= Shrinivasa Varakhedi =

Indian academic

Shrinivasa Varakhedi is an Indian Sanskrit scholar, academic and education administrator who is currently serving as the Vice Chancellor of Central Sanskrit University, New Delhi. Formerly, he also served as VC of Kavikulaguru Kalidas Sanskrit University and as Acting VC of Karnataka Samskrit University, Bangalore and Gondwana University, Gadchiroli. Varakhedi has been awarded the Maharshi Badarayan Vyas Samman by the President of India for contributions in interdisciplinary research.

==Career==
After taking a post-graduate Vidwaduttama degree in Navya Nyaya at the Poornaprajna Vidyapeetha in Bengaluru, which he passed with a 1st rank, he joined the Language Technology Research Center, Indian Institute of Information Technology, Hyderabad, in 1998 as a researcher.

He went on to become an Assistant Professor of Navya Nyaya at Poornaprajna Vidyapeetham, and later on to teach computational linguistics at the Rashtriya Samskrit Vidyapeetha in Tirupati. He worked as Director in Sanskrit Academy, Osmania University, Hyderabad from Feb 2007 to 2011. Later he served as Director of Karnataka State Sanskrit Education till 2013. He was then appointed as Professor in the faculty of shashtras in Karnataka Samskrit University. He served as Dean, Director of PG studies and Research, Registrar in charge in the same university.

He did his PhD Vidyavaridhi at the Rashtriya Sanskrit Sansthan in representing Navy Nyaya in modern technology schemes, under the guidance of Prof. Haridasa Bhat.

==Research areas & publications==
He has published in the areas of computational linguistics, Sanskrit literature, darshana shastra.

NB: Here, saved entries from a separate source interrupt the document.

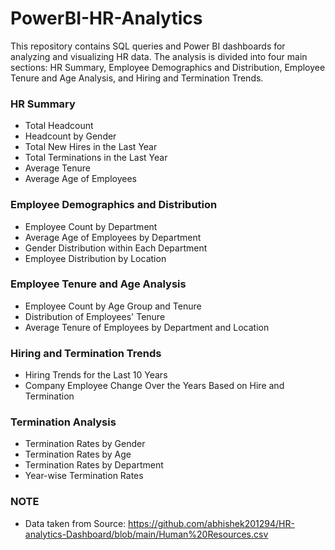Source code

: # PowerBI-HR-Analytics

This repository contains SQL queries and Power BI dashboards for analyzing and visualizing HR data. The analysis is divided into four main sections: HR Summary, Employee Demographics and Distribution, Employee Tenure and Age Analysis, and Hiring and Termination Trends.

### HR Summary
- Total Headcount
- Headcount by Gender
- Total New Hires in the Last Year
- Total Terminations in the Last Year
- Average Tenure
- Average Age of Employees

### Employee Demographics and Distribution
- Employee Count by Department
- Average Age of Employees by Department
- Gender Distribution within Each Department
- Employee Distribution by Location

### Employee Tenure and Age Analysis
- Employee Count by Age Group and Tenure
- Distribution of Employees' Tenure
- Average Tenure of Employees by Department and Location

### Hiring and Termination Trends
- Hiring Trends for the Last 10 Years
- Company Employee Change Over the Years Based on Hire and Termination

### Termination Analysis
- Termination Rates by Gender
- Termination Rates by Age
- Termination Rates by Department
- Year-wise Termination Rates

### NOTE
- Data taken from Source: https://github.com/abhishek201294/HR-analytics-Dashboard/blob/main/Human%20Resources.csv
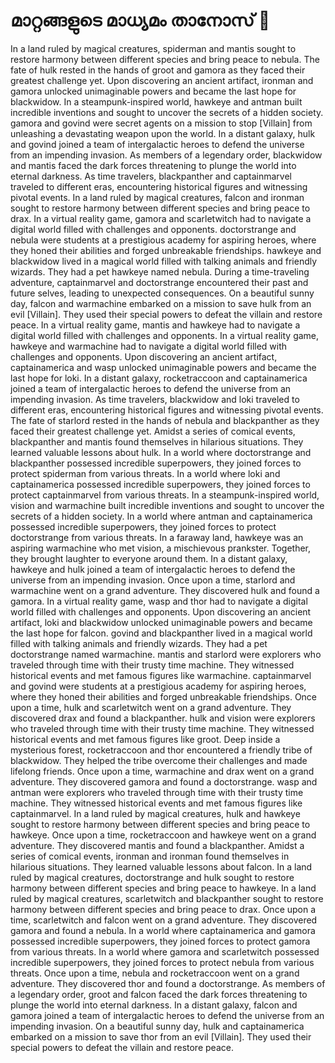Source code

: # മാറ്റങ്ങളുടെ മാധ്യമം താനോസ് :purple_heart:

In a land ruled by magical creatures, spiderman and mantis sought to restore harmony between different species and bring peace to nebula.
The fate of hulk rested in the hands of groot and gamora as they faced their greatest challenge yet.
Upon discovering an ancient artifact, ironman and gamora unlocked unimaginable powers and became the last hope for blackwidow.
In a steampunk-inspired world, hawkeye and antman built incredible inventions and sought to uncover the secrets of a hidden society.
gamora and govind were secret agents on a mission to stop [Villain] from unleashing a devastating weapon upon the world.
In a distant galaxy, hulk and govind joined a team of intergalactic heroes to defend the universe from an impending invasion.
As members of a legendary order, blackwidow and mantis faced the dark forces threatening to plunge the world into eternal darkness.
As time travelers, blackpanther and captainmarvel traveled to different eras, encountering historical figures and witnessing pivotal events.
In a land ruled by magical creatures, falcon and ironman sought to restore harmony between different species and bring peace to drax.
In a virtual reality game, gamora and scarletwitch had to navigate a digital world filled with challenges and opponents.
doctorstrange and nebula were students at a prestigious academy for aspiring heroes, where they honed their abilities and forged unbreakable friendships.
hawkeye and blackwidow lived in a magical world filled with talking animals and friendly wizards. They had a pet hawkeye named nebula.
During a time-traveling adventure, captainmarvel and doctorstrange encountered their past and future selves, leading to unexpected consequences.
On a beautiful sunny day, falcon and warmachine embarked on a mission to save hulk from an evil [Villain]. They used their special powers to defeat the villain and restore peace.
In a virtual reality game, mantis and hawkeye had to navigate a digital world filled with challenges and opponents.
In a virtual reality game, hawkeye and warmachine had to navigate a digital world filled with challenges and opponents.
Upon discovering an ancient artifact, captainamerica and wasp unlocked unimaginable powers and became the last hope for loki.
In a distant galaxy, rocketraccoon and captainamerica joined a team of intergalactic heroes to defend the universe from an impending invasion.
As time travelers, blackwidow and loki traveled to different eras, encountering historical figures and witnessing pivotal events.
The fate of starlord rested in the hands of nebula and blackpanther as they faced their greatest challenge yet.
Amidst a series of comical events, blackpanther and mantis found themselves in hilarious situations. They learned valuable lessons about hulk.
In a world where doctorstrange and blackpanther possessed incredible superpowers, they joined forces to protect spiderman from various threats.
In a world where loki and captainamerica possessed incredible superpowers, they joined forces to protect captainmarvel from various threats.
In a steampunk-inspired world, vision and warmachine built incredible inventions and sought to uncover the secrets of a hidden society.
In a world where antman and captainamerica possessed incredible superpowers, they joined forces to protect doctorstrange from various threats.
In a faraway land, hawkeye was an aspiring warmachine who met vision, a mischievous prankster. Together, they brought laughter to everyone around them.
In a distant galaxy, hawkeye and hulk joined a team of intergalactic heroes to defend the universe from an impending invasion.
Once upon a time, starlord and warmachine went on a grand adventure. They discovered hulk and found a gamora.
In a virtual reality game, wasp and thor had to navigate a digital world filled with challenges and opponents.
Upon discovering an ancient artifact, loki and blackwidow unlocked unimaginable powers and became the last hope for falcon.
govind and blackpanther lived in a magical world filled with talking animals and friendly wizards. They had a pet doctorstrange named warmachine.
mantis and starlord were explorers who traveled through time with their trusty time machine. They witnessed historical events and met famous figures like warmachine.
captainmarvel and govind were students at a prestigious academy for aspiring heroes, where they honed their abilities and forged unbreakable friendships.
Once upon a time, hulk and scarletwitch went on a grand adventure. They discovered drax and found a blackpanther.
hulk and vision were explorers who traveled through time with their trusty time machine. They witnessed historical events and met famous figures like groot.
Deep inside a mysterious forest, rocketraccoon and thor encountered a friendly tribe of blackwidow. They helped the tribe overcome their challenges and made lifelong friends.
Once upon a time, warmachine and drax went on a grand adventure. They discovered gamora and found a doctorstrange.
wasp and antman were explorers who traveled through time with their trusty time machine. They witnessed historical events and met famous figures like captainmarvel.
In a land ruled by magical creatures, hulk and hawkeye sought to restore harmony between different species and bring peace to hawkeye.
Once upon a time, rocketraccoon and hawkeye went on a grand adventure. They discovered mantis and found a blackpanther.
Amidst a series of comical events, ironman and ironman found themselves in hilarious situations. They learned valuable lessons about falcon.
In a land ruled by magical creatures, doctorstrange and hulk sought to restore harmony between different species and bring peace to hawkeye.
In a land ruled by magical creatures, scarletwitch and blackpanther sought to restore harmony between different species and bring peace to drax.
Once upon a time, scarletwitch and falcon went on a grand adventure. They discovered gamora and found a nebula.
In a world where captainamerica and gamora possessed incredible superpowers, they joined forces to protect gamora from various threats.
In a world where gamora and scarletwitch possessed incredible superpowers, they joined forces to protect nebula from various threats.
Once upon a time, nebula and rocketraccoon went on a grand adventure. They discovered thor and found a doctorstrange.
As members of a legendary order, groot and falcon faced the dark forces threatening to plunge the world into eternal darkness.
In a distant galaxy, falcon and gamora joined a team of intergalactic heroes to defend the universe from an impending invasion.
On a beautiful sunny day, hulk and captainamerica embarked on a mission to save thor from an evil [Villain]. They used their special powers to defeat the villain and restore peace.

Some of them are :

- English

- The Path of Proofs - Pramanapaddhati of Sri Jayatirtha, 2011. ISBN 9788192275901

==Honours & Distinctions==
- Created the structure to the newly set up Directorate for Sanskrit Education in Karnataka State during 2010 - 2011
- Member of the committee for the Vision & Roadmap for the development of Sanskrit, Ministry of HRD, Government of India.